Köy halkının anlattığına göre, Ermeni ve Bolşevik çetelere karşı omuz omuza savaşan 6 Azerbaycanlı ile 6 Osmanlı askeri Gubalıbaloğlan köyü yakınlarında şehit oldu. O köyde yaşayan ve Ermenilere karşı savaşan Hanifi Mövlayev, şehit Türk askerlerinin kendi bahçesinde defnedilmesini istedi.

Mövlayev, Sovyetler dönemindeki baskılara rağmen, mezarların akrabalarına ait olduğu söyleyerek onların kaybolmasını engelledi. Mövlayev, ailesine, “Bir gün Türkler yine gelecek. Onlar gelinceye kadar bu mezarları korumamız gerekiyor. Mezarları, Türklerden başka hiç kimseye teslim etmeyeceğiz.” dedi. Hanifi Mövlayev, yıllarca koruduğu mezarların bakımını, ölmeden önce kızı Nigar’a vasiyet etti.

“BABASININ VASİYETİ, TÜRK ŞEHİTLERİNİN MEZARLARININ KORUNMASI”

Şimdi 75 yaşında olan Nigar Ekberova, babasının vasiyetini yerine getirdi ve şehit mezarlarına kendi ifadesiyle “gözü gibi” baktı. Hasta ve yaşlı olan Nigar nineye, şehitliğin bakımında kızı ve torunları da destek verdi.

Azerbaycan 1991’de bağımsızlığını kazandıktan sonra, ülkenin birçok yerindeki şehit olan Osmanlı askerlerinin mezarları tespit edildi ve anıt yaptırıldı. Türkiye’nin Bakü Büyükelçiliği, Gubalıbaloğlan köyündeki şehit mezarlarının varlığını öğrendikten sonra harekete geçti. Elçilik, 6 Azerbaycanlı ile 6 Türk şehidin yan yana yattığı yere anıt yaptırdı.

Babasının vasiyeti üzerine Türk şehitlerinin mezarını koruyan Nigar nine, mezarların sıradan mezarlar olmadığını, Türk askerlerine ait olduğu için önemli gördüklerini anlattı.

Önce babası Hanifi Mövlayev’e, sonra da kendisine, bahçelerindeki mezarların taşınması için teklif geldiğini belirten Ekberova, bunu kabul etmediklerini söyledi.

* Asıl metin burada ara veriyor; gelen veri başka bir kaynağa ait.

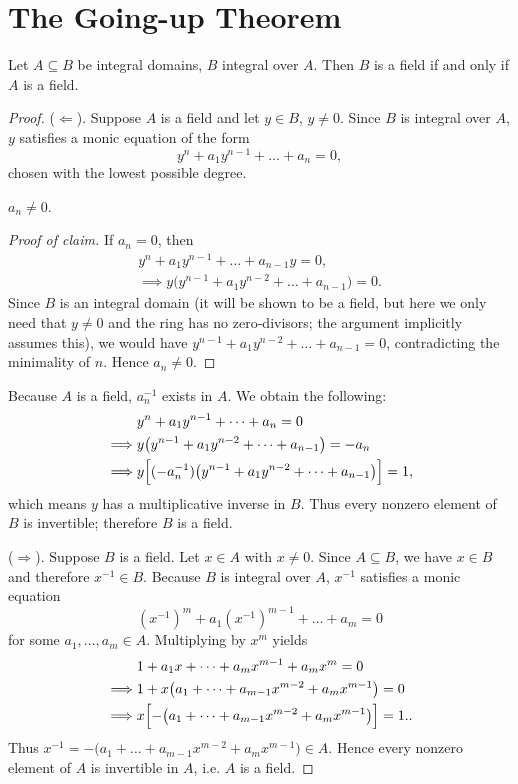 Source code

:\section{The Going-up Theorem}
\begin{proposition}\label{prop:fieldCritIntDep}
  Let \( A \subseteq B \) be integral domains, \( B \) integral over  \( A \). Then  \( B \) is a field if and only if  \( A \) is a field.
\end{proposition}
\begin{proof}
  ($\Leftarrow$). Suppose \(A\) is a field and let \(y \in B\), \(y \neq 0\). Since \(B\) is integral over \(A\), \(y\) satisfies a monic equation of the form
\[
y^n + a_1 y^{n-1} + \dots + a_n = 0,
\]
chosen with the lowest possible degree.

\begin{claim}
  \(a_n \neq 0\).
\end{claim}
\begin{proof}[Proof of claim]
  If \(a_n = 0\), then
  \begin{gather*}
    y^n + a_1 y^{n-1} + \dots + a_{n-1} y = 0,\\
    \implies y\bigl(y^{n-1} + a_1 y^{n-2} + \dots + a_{n-1}\bigr) = 0.
  \end{gather*}
  Since \(B\) is an integral domain (it will be shown to be a field, but here we only need that \(y \neq 0\) and the ring has no zero‑divisors; the argument implicitly assumes this), we would have \(y^{n-1} + a_1 y^{n-2} + \dots + a_{n-1}=0\), contradicting the minimality of \(n\). Hence \(a_n \neq 0\).
\end{proof}
Because \(A\) is a field, \(a_n^{-1}\) exists in \(A\). We obtain the following:
\begin{align*}
  &y^n + a_1 y^{n-1} + \dots + a_n = 0\\
  \implies & y\bigl(y^{n-1} + a_1 y^{n-2} + \dots + a_{n-1}\bigr) = -a_n\\
  \implies &y\Bigl[(-a_n^{-1})\bigl(y^{n-1} + a_1 y^{n-2} + \dots + a_{n-1}\bigr)\Bigr] = 1,
\end{align*}
which means \(y\) has a multiplicative inverse in \(B\). Thus every nonzero element of \(B\) is invertible; therefore \(B\) is a field.

($\Rightarrow$). Suppose \(B\) is a field. Let \(x \in A\) with \(x \neq 0\). Since \(A \subseteq B\), we have \(x \in B\) and therefore \(x^{-1} \in B\). Because \(B\) is integral over \(A\), \(x^{-1}\) satisfies a monic equation
\[
(x^{-1})^m + a_1 (x^{-1})^{m-1} + \dots + a_m = 0
\]
for some \(a_1,\dots,a_m \in A\). Multiplying by \(x^m\) yields
\begin{align*}
  &1 + a_1 x + \dots + a_m x^{m-1} + a_m x^m = 0\\
  \implies & 1 + x\bigl(a_1 + \dots + a_{m-1} x^{m-2} + a_m x^{m-1}\bigr) = 0\\
  \implies &x\Bigl[-\bigl(a_1 + \dots + a_{m-1} x^{m-2} + a_m x^{m-1}\bigr)\Bigr] = 1.
.\end{align*}
Thus \(x^{-1} = -\bigl(a_1 + \dots + a_{m-1} x^{m-2} + a_m x^{m-1}\bigr) \in A\). Hence every nonzero element of \(A\) is invertible in \(A\), i.e. \(A\) is a field.
\end{proof}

Mezarlara anıt yaptırdıkları için Türkiye'nin Bakü Büyükelçiliği yetkililerine teşekkür eden Ekberova, “Babam yıllarca mezarları korudu ve ölmeden önce orada yatanların Türk askeri olduğunu söyleyerek bizim mezarlara sahip çıkmamızı istedi. Şehitlik açıldıktan sonra ziyaretçi sayısı arttı. Duyan gelip dua okuyor. Bu da beni mutlu ediyor. Onlar, bizim için canlarından vazgeçtiler. Biz de onların mezarlarını koruduk. Şehitliği bundan sonra da göz bebeğimiz gibi koruyacağız, dualarımızı eksik etmeyeceğiz.” dedi.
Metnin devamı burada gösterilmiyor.